Show all filings for FORTEGRA FINANCIAL CORP



Entry into a Material Definitive Agreement, Financial Statements and Exhi

Item 1.01 Entry into a Material Definitive Agreement.

On December 2, 2013, Fortegra Financial Corporation, a Delaware corporation (the "Corporation"), entered into a Stock Purchase Agreement ("Purchase Agreement") with AmWINS Holdings, LLC, a Delaware limited liability company ("AmWINS"), pursuant to which LOTS Intermediate Co., a Delaware corporation and direct wholly-owned subsidiary of the Corporation agreed to sell all the issued and outstanding stock of its subsidiaries, Bliss and Glennon, Inc., a California corporation ("Bliss & Glennon"), and, Inc., a Delaware corporation ("eReinsure").

Consideration consists of a cash purchase price of Eighty Three Million Five Hundred Thousand Dollars ($83,500,000), subject to certain purchase price adjustments to reflect fluctuations in working capital, payable by AmWINS to the Corporation.

In the Purchase Agreement, the Corporation has agreed not to compete with the Bliss & Glennon and eReinsure businesses for five years, and has agreed not to solicit former employees of the divested businesses.
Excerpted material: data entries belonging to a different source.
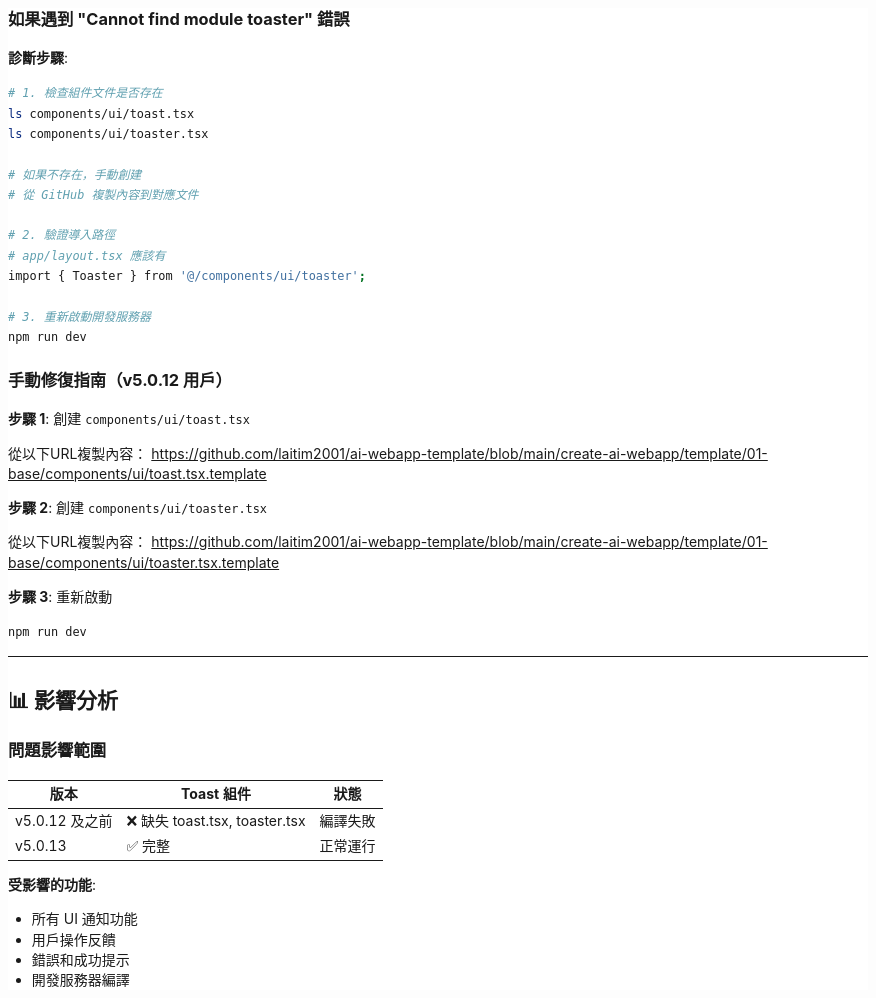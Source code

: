 ### 如果遇到 "Cannot find module toaster" 錯誤

**診斷步驟**:
```bash
# 1. 檢查組件文件是否存在
ls components/ui/toast.tsx
ls components/ui/toaster.tsx

# 如果不存在，手動創建
# 從 GitHub 複製內容到對應文件

# 2. 驗證導入路徑
# app/layout.tsx 應該有
import { Toaster } from '@/components/ui/toaster';

# 3. 重新啟動開發服務器
npm run dev
```

### 手動修復指南（v5.0.12 用戶）

**步驟 1**: 創建 `components/ui/toast.tsx`

從以下URL複製內容：
https://github.com/laitim2001/ai-webapp-template/blob/main/create-ai-webapp/template/01-base/components/ui/toast.tsx.template

**步驟 2**: 創建 `components/ui/toaster.tsx`

從以下URL複製內容：
https://github.com/laitim2001/ai-webapp-template/blob/main/create-ai-webapp/template/01-base/components/ui/toaster.tsx.template

**步驟 3**: 重新啟動
```bash
npm run dev
```

---

## 📊 影響分析

### 問題影響範圍

| 版本 | Toast 組件 | 狀態 |
|------|-----------|------|
| v5.0.12 及之前 | ❌ 缺失 toast.tsx, toaster.tsx | 編譯失敗 |
| v5.0.13 | ✅ 完整 | 正常運行 |

**受影響的功能**:
- 所有 UI 通知功能
- 用戶操作反饋
- 錯誤和成功提示
- 開發服務器編譯
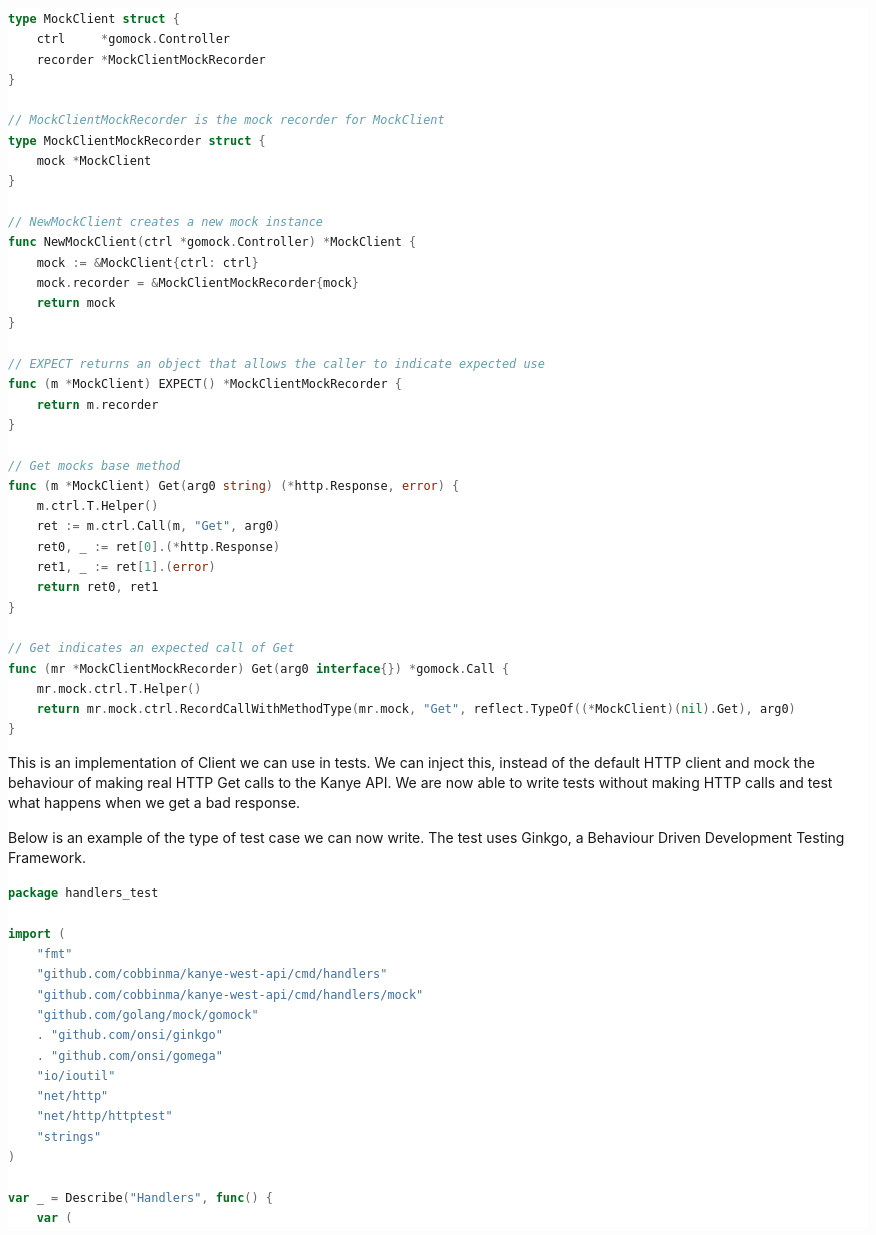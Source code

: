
 ```go
type MockClient struct {
	ctrl     *gomock.Controller
	recorder *MockClientMockRecorder
}

// MockClientMockRecorder is the mock recorder for MockClient
type MockClientMockRecorder struct {
	mock *MockClient
}

// NewMockClient creates a new mock instance
func NewMockClient(ctrl *gomock.Controller) *MockClient {
	mock := &MockClient{ctrl: ctrl}
	mock.recorder = &MockClientMockRecorder{mock}
	return mock
}

// EXPECT returns an object that allows the caller to indicate expected use
func (m *MockClient) EXPECT() *MockClientMockRecorder {
	return m.recorder
}

// Get mocks base method
func (m *MockClient) Get(arg0 string) (*http.Response, error) {
	m.ctrl.T.Helper()
	ret := m.ctrl.Call(m, "Get", arg0)
	ret0, _ := ret[0].(*http.Response)
	ret1, _ := ret[1].(error)
	return ret0, ret1
}

// Get indicates an expected call of Get
func (mr *MockClientMockRecorder) Get(arg0 interface{}) *gomock.Call {
	mr.mock.ctrl.T.Helper()
	return mr.mock.ctrl.RecordCallWithMethodType(mr.mock, "Get", reflect.TypeOf((*MockClient)(nil).Get), arg0)
}
```

This is an implementation of Client we can use in tests. We can inject this, instead of the default HTTP client and mock the behaviour of making real HTTP Get calls to the Kanye API. We are now able to write tests without making HTTP calls and test what happens when we get a bad response.

Below is an example of the type of test case we can now write. The test uses Ginkgo, a Behaviour Driven Development Testing Framework.

```go
package handlers_test

import (
	"fmt"
	"github.com/cobbinma/kanye-west-api/cmd/handlers"
	"github.com/cobbinma/kanye-west-api/cmd/handlers/mock"
	"github.com/golang/mock/gomock"
	. "github.com/onsi/ginkgo"
	. "github.com/onsi/gomega"
	"io/ioutil"
	"net/http"
	"net/http/httptest"
	"strings"
)

var _ = Describe("Handlers", func() {
	var (
```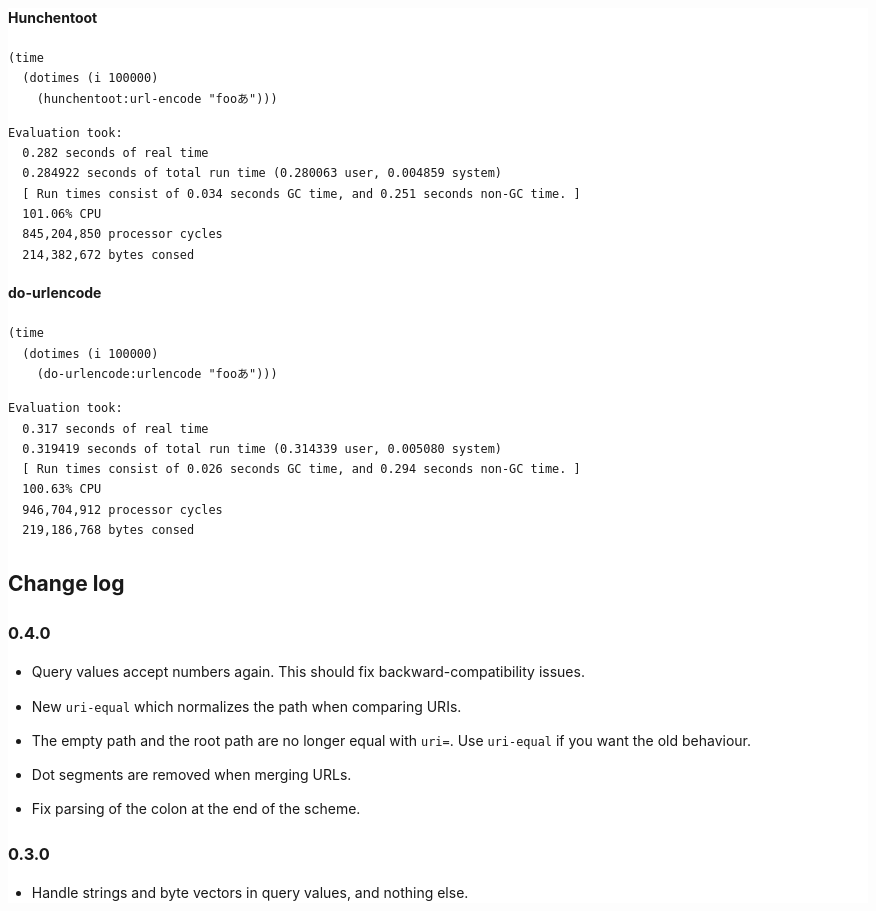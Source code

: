 #### Hunchentoot

```common-lisp
(time
  (dotimes (i 100000)
    (hunchentoot:url-encode "fooあ")))
```

```
Evaluation took:
  0.282 seconds of real time
  0.284922 seconds of total run time (0.280063 user, 0.004859 system)
  [ Run times consist of 0.034 seconds GC time, and 0.251 seconds non-GC time. ]
  101.06% CPU
  845,204,850 processor cycles
  214,382,672 bytes consed
```

#### do-urlencode

```common-lisp
(time
  (dotimes (i 100000)
    (do-urlencode:urlencode "fooあ")))
```

```
Evaluation took:
  0.317 seconds of real time
  0.319419 seconds of total run time (0.314339 user, 0.005080 system)
  [ Run times consist of 0.026 seconds GC time, and 0.294 seconds non-GC time. ]
  100.63% CPU
  946,704,912 processor cycles
  219,186,768 bytes consed
```

## Change log

### 0.4.0

- Query values accept numbers again.
  This should fix backward-compatibility issues.

- New `uri-equal` which normalizes the path when comparing URIs.

- The empty path and the root path are no longer equal with `uri=`.  Use
  `uri-equal` if you want the old behaviour.

- Dot segments are removed when merging URLs.

- Fix parsing of the colon at the end of the scheme.

### 0.3.0

- Handle strings and byte vectors in query values, and nothing else.
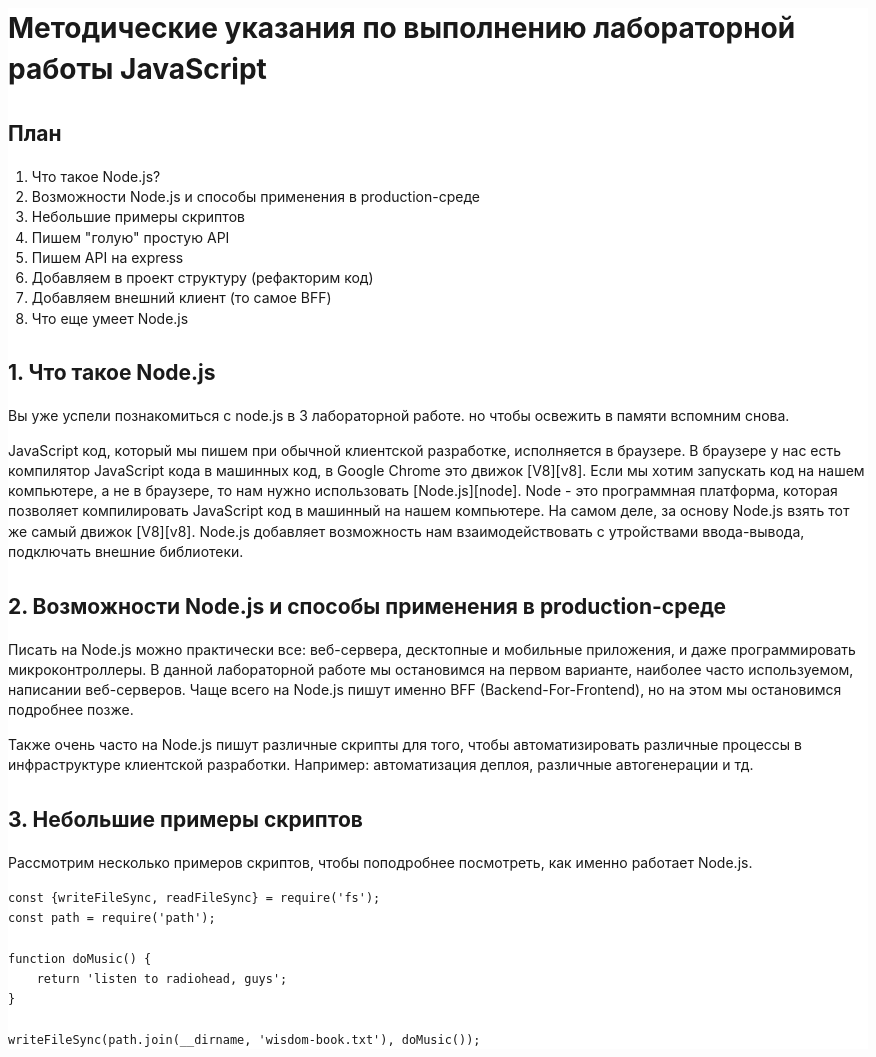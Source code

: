 # Методические указания по выполнению лабораторной работы JavaScript

## План

1. Что такое Node.js?
2. Возможности Node.js и способы применения в production-среде
3. Небольшие примеры скриптов
4. Пишем "голую" простую API
5. Пишем API на express
6. Добавляем в проект структуру (рефакторим код)
7. Добавляем внешний клиент (то самое BFF)
8. Что еще умеет Node.js

## 1. Что такое Node.js

Вы уже успели познакомиться с node.js в 3 лабораторной работе. но чтобы освежить в памяти вспомним снова.

JavaScript код, который мы пишем при обычной клиентской разработке, исполняется в браузере. В браузере у нас есть компилятор JavaScript кода в машинных код, в Google Chrome это движок [V8][v8]. Если мы хотим запускать код на нашем компьютере, а не в браузере, то нам нужно использовать [Node.js][node]. Node - это программная платформа, которая позволяет компилировать JavaScript код в машинный на нашем компьютере. На самом деле, за основу Node.js взять тот же самый движок [V8][v8]. Node.js добавляет возможность нам взаимодействовать с утройствами ввода-вывода, подключать внешние библиотеки.

## 2. Возможности Node.js и способы применения в production-среде

Писать на Node.js можно практически все: веб-сервера, десктопные и мобильные приложения, и даже программировать микроконтроллеры. В данной лабораторной работе мы остановимся на первом варианте, наиболее часто используемом, написании веб-серверов. Чаще всего на Node.js пишут именно BFF (Backend-For-Frontend), но на этом мы остановимся подробнее позже.

Также очень часто на Node.js пишут различные скрипты для того, чтобы автоматизировать различные процессы в инфраструктуре клиентской разработки. Например: автоматизация деплоя, различные автогенерации и тд.

## 3. Небольшие примеры скриптов

Рассмотрим несколько примеров скриптов, чтобы поподробнее посмотреть, как именно работает Node.js.

```ecmascript 6
const {writeFileSync, readFileSync} = require('fs');
const path = require('path');

function doMusic() {
	return 'listen to radiohead, guys';
}

writeFileSync(path.join(__dirname, 'wisdom-book.txt'), doMusic());
```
The Purchase Agreement contains other customary representations, warranties, covenants and indemnification obligations of the parties. The closing is subject to various customary closing conditions, including obtaining clearance under the Hart-Scott-Rodino Antitrust Improvements Act and obtaining required third party consents. The Purchase Agreement also contains customary termination rights. These include, subject to certain conditions, termination by (i) mutual consent of the Corporation and AmWINS; (ii) either party if the transaction has not closed by December 31, 2013, subject to an extension to January 20, 2014 if certain required consents have not been obtained, or to March 31, 2014 if required regulatory approvals have not been obtained; and (iii) either party if the conditions to such party's obligation to complete the transaction become incapable of satisfaction.

The Purchase Agreement and the transactions contemplated by the Purchase Agreement have been approved by the board of directors of the Corporation. The Corporation intends to use the proceeds from the sale to pay down its debt obligations and for general corporate purposes.

A press release dated December 3, 2013, announcing the transaction, is furnished as Exhibit 99.1 to this Current Report on Form 8-K.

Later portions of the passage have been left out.